Central Dogma of Biology

  • The central dogma describes the flow of information from DNA to RNA to protein.
  • Genes are regions of DNA that contain instructions for making proteins.
  • Genes consists of exons (coding regions) and introns (non-coding regions).
  • Upon transcription, RNA is spliced to remove introns.
  • Bioinformaticians may be given an orphan genomic sequence and asked to identify the gene (coordinates of exons, etc.).
  • Machine learning and AI methods might be required to identify genes.
  • Algorithms are needed to identify gene features in orphan genomic sequences.

What percentage of the human genome is genes?

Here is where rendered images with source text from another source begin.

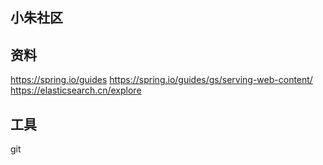 ##  小朱社区

##  资料
https://spring.io/guides
https://spring.io/guides/gs/serving-web-content/
https://elasticsearch.cn/explore

##  工具
git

  • The amount of exonic codes (parts that actually code for a gene) only 1.7%.
  • The genetic region is larger (the entire region of the genome, all introns and exons), between 30 to 40%.
  • Debate continues about protein-coding genes.

Dynamic Processes

  • This class focuses on the static and dynamic aspects of the dynamic parts of bioinformatics.
  • Static portion: genome sequenced, genes identified.
  • Dynamic portion includes everything functional going on in the cell.
  • Gene gets made into RNA with the exons being spliced together to make the RNA.
  • RNA are then used to make proteins.
  • What you can do is simply take a cell extract all the RNA sequences and map back to where they came from. For every gene, how many copies of RNA
  • At any time you sample a cell and see different corpus of proteins because they are constantly degrading and being assembled.
  • A simple experiment involves isolating all RNA sequences and counting copies of each gene.
    • Samples include a collection of all those RNA sequences.
    • Counts will indicate which genes are active in that area.
    • The counts can change depending on the state of the cell.
    • Allows for some observations
  • Example: What if there were samples from individuals one with cancer and one without? Could the collected data determine which individuals had cancer.
  • Length of the sequence also matters because they can span the entire gene.
  • Metrics need normalization and biologists just do simple counting to find copies.
  • Real life example: a matrix of genes correlated with those who has leukemia versus those who do not have leukemia.

Proteins

  • RNA has a shorter lifespan. Proteins are longer and modified.
  • Protein sequencing is different from RNA, need mass spectrometry to identify protein modifications with quantization methods.

Population Aspects

  • Analysis on large numbers of sample data with various nucleotides
  • Responses to drugs and susceptibility to diseases has a genetic basis, studied through the differences we nucleotide differences.
  • Polymorphic nucleotides, with databases to collect this data. SNPs, with nucleotide variations, allowing analysis to identify ethnicity or demographics.
  • Differences occur because of how our genome is different.